= INSTRUCTIONS FOR THE TASK =
In the answer, transcribe exactly the lines from the beginning of the material through the line holding "caccia di affari.", and skip every picture.

= STUDY MATERIAL =
::::::

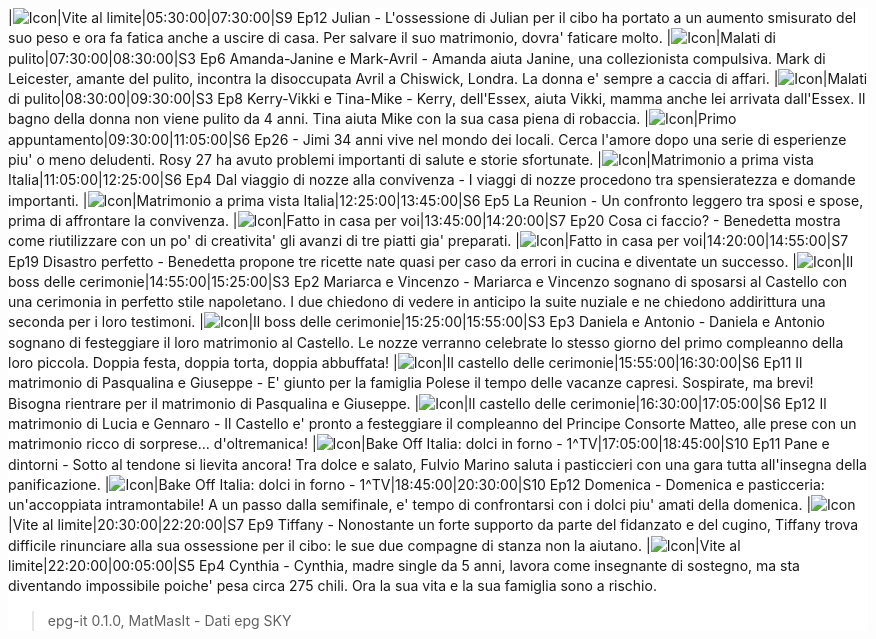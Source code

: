 |![Icon](https://guidatv.sky.it/uuid/e7bc6614-447d-41fc-bc14-5f242c258a17/cover?md5ChecksumParam=848e6df15fc6229646b2752ffaab6aa5)|Vite al limite|05:30:00|07:30:00|S9 Ep12 Julian - L&#039;ossessione di Julian per il cibo ha portato a un aumento smisurato del suo peso e ora fa fatica anche a uscire di casa. Per salvare il suo matrimonio, dovra&#039; faticare molto.
|![Icon](https://guidatv.sky.it/uuid/Intrattenimento_Cover_aS6G29F8N9.png)|Malati di pulito|07:30:00|08:30:00|S3 Ep6 Amanda-Janine e Mark-Avril - Amanda aiuta Janine, una collezionista compulsiva. Mark di Leicester, amante del pulito, incontra la disoccupata Avril a Chiswick, Londra. La donna e&#039; sempre a caccia di affari.
|![Icon](https://guidatv.sky.it/uuid/Intrattenimento_Cover_aS6G29F8N9.png)|Malati di pulito|08:30:00|09:30:00|S3 Ep8 Kerry-Vikki e Tina-Mike - Kerry, dell&#039;Essex, aiuta Vikki, mamma anche lei arrivata dall&#039;Essex. Il bagno della donna non viene pulito da 4 anni. Tina aiuta Mike con la sua casa piena di robaccia.
|![Icon](https://guidatv.sky.it/uuid/5e0522e4-9a77-43fd-9fe1-754f8159740e/cover?md5ChecksumParam=a73753f006a71ac36e45a00041ee28e0)|Primo appuntamento|09:30:00|11:05:00|S6 Ep26 - Jimi 34 anni vive nel mondo dei locali. Cerca l&#039;amore dopo una serie di esperienze piu&#039; o meno deludenti. Rosy 27 ha avuto problemi importanti di salute e storie sfortunate.
|![Icon](https://guidatv.sky.it/uuid/667548c8-3dc3-4609-a2e5-eadf54ce6376/cover?md5ChecksumParam=7531824f68b23b205a27972521d34960)|Matrimonio a prima vista Italia|11:05:00|12:25:00|S6 Ep4 Dal viaggio di nozze alla convivenza - I viaggi di nozze procedono tra spensieratezza e domande importanti.
|![Icon](https://guidatv.sky.it/uuid/667548c8-3dc3-4609-a2e5-eadf54ce6376/cover?md5ChecksumParam=7531824f68b23b205a27972521d34960)|Matrimonio a prima vista Italia|12:25:00|13:45:00|S6 Ep5 La Reunion - Un confronto leggero tra sposi e spose, prima di affrontare la convivenza.
|![Icon](https://guidatv.sky.it/uuid/Intrattenimento_Cover_aS6G29F8N9.png)|Fatto in casa per voi|13:45:00|14:20:00|S7 Ep20 Cosa ci faccio? - Benedetta mostra come riutilizzare con un po&#039; di creativita&#039; gli avanzi di tre piatti gia&#039; preparati.
|![Icon](https://guidatv.sky.it/uuid/Intrattenimento_Cover_aS6G29F8N9.png)|Fatto in casa per voi|14:20:00|14:55:00|S7 Ep19 Disastro perfetto - Benedetta propone tre ricette nate quasi per caso da errori in cucina e diventate un successo.
|![Icon](https://guidatv.sky.it/uuid/Intrattenimento_Cover_aS6G29F8N9.png)|Il boss delle cerimonie|14:55:00|15:25:00|S3 Ep2 Mariarca e Vincenzo - Mariarca e Vincenzo sognano di sposarsi al Castello con una cerimonia in perfetto stile napoletano. I due chiedono di vedere in anticipo la suite nuziale e ne chiedono addirittura una seconda per i loro testimoni.
|![Icon](https://guidatv.sky.it/uuid/Intrattenimento_Cover_aS6G29F8N9.png)|Il boss delle cerimonie|15:25:00|15:55:00|S3 Ep3 Daniela e Antonio - Daniela e Antonio sognano di festeggiare il loro matrimonio al Castello. Le nozze verranno celebrate lo stesso giorno del primo compleanno della loro piccola. Doppia festa, doppia torta, doppia abbuffata!
|![Icon](https://guidatv.sky.it/uuid/4f5687ac-9be7-48fc-8401-81bbb2452c16/cover?md5ChecksumParam=f45116c2ae65bffddcfc9e16ba3c0344)|Il castello delle cerimonie|15:55:00|16:30:00|S6 Ep11 Il matrimonio di Pasqualina e Giuseppe - E&#039; giunto per la famiglia Polese il tempo delle vacanze capresi. Sospirate, ma brevi! Bisogna rientrare per il matrimonio di Pasqualina e Giuseppe.
|![Icon](https://guidatv.sky.it/uuid/4f5687ac-9be7-48fc-8401-81bbb2452c16/cover?md5ChecksumParam=f45116c2ae65bffddcfc9e16ba3c0344)|Il castello delle cerimonie|16:30:00|17:05:00|S6 Ep12 Il matrimonio di Lucia e Gennaro - Il Castello e&#039; pronto a festeggiare il compleanno del Principe Consorte Matteo, alle prese con un matrimonio ricco di sorprese... d&#039;oltremanica!
|![Icon](https://guidatv.sky.it/uuid/Intrattenimento_Cover_aS6G29F8N9.png)|Bake Off Italia: dolci in forno - 1^TV|17:05:00|18:45:00|S10 Ep11 Pane e dintorni - Sotto al tendone si lievita ancora! Tra dolce e salato, Fulvio Marino saluta i pasticcieri con una gara tutta all&#039;insegna della panificazione.
|![Icon](https://guidatv.sky.it/uuid/Intrattenimento_Cover_aS6G29F8N9.png)|Bake Off Italia: dolci in forno - 1^TV|18:45:00|20:30:00|S10 Ep12 Domenica - Domenica e pasticceria: un&#039;accoppiata intramontabile! A un passo dalla semifinale, e&#039; tempo di confrontarsi con i dolci piu&#039; amati della domenica.
|![Icon](https://guidatv.sky.it/uuid/0fb656f8-667c-409b-983f-f0affd130557/cover?md5ChecksumParam=fc93e92f1a8871c84192a747c9d7dedc)|Vite al limite|20:30:00|22:20:00|S7 Ep9 Tiffany - Nonostante un forte supporto da parte del fidanzato e del cugino, Tiffany trova difficile rinunciare alla sua ossessione per il cibo: le sue due compagne di stanza non la aiutano.
|![Icon](https://guidatv.sky.it/uuid/Intrattenimento_Cover_aS6G29F8N9.png)|Vite al limite|22:20:00|00:05:00|S5 Ep4 Cynthia - Cynthia, madre single da 5 anni, lavora come insegnante di sostegno, ma sta diventando impossibile poiche&#039; pesa circa 275 chili. Ora la sua vita e la sua famiglia sono a rischio.



 > epg-it 0.1.0, MatMasIt - Dati epg SKY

::::::

= TASK SOLUTION =
Source code

: |![Icon](https://guidatv.sky.it/uuid/e7bc6614-447d-41fc-bc14-5f242c258a17/cover?md5ChecksumParam=848e6df15fc6229646b2752ffaab6aa5)|Vite al limite|05:30:00|07:30:00|S9 Ep12 Julian - L&#039;ossessione di Julian per il cibo ha portato a un aumento smisurato del suo peso e ora fa fatica anche a uscire di casa. Per salvare il suo matrimonio, dovra&#039; faticare molto.
|![Icon](https://guidatv.sky.it/uuid/Intrattenimento_Cover_aS6G29F8N9.png)|Malati di pulito|07:30:00|08:30:00|S3 Ep6 Amanda-Janine e Mark-Avril - Amanda aiuta Janine, una collezionista compulsiva. Mark di Leicester, amante del pulito, incontra la disoccupata Avril a Chiswick, Londra. La donna e&#039; sempre a caccia di affari.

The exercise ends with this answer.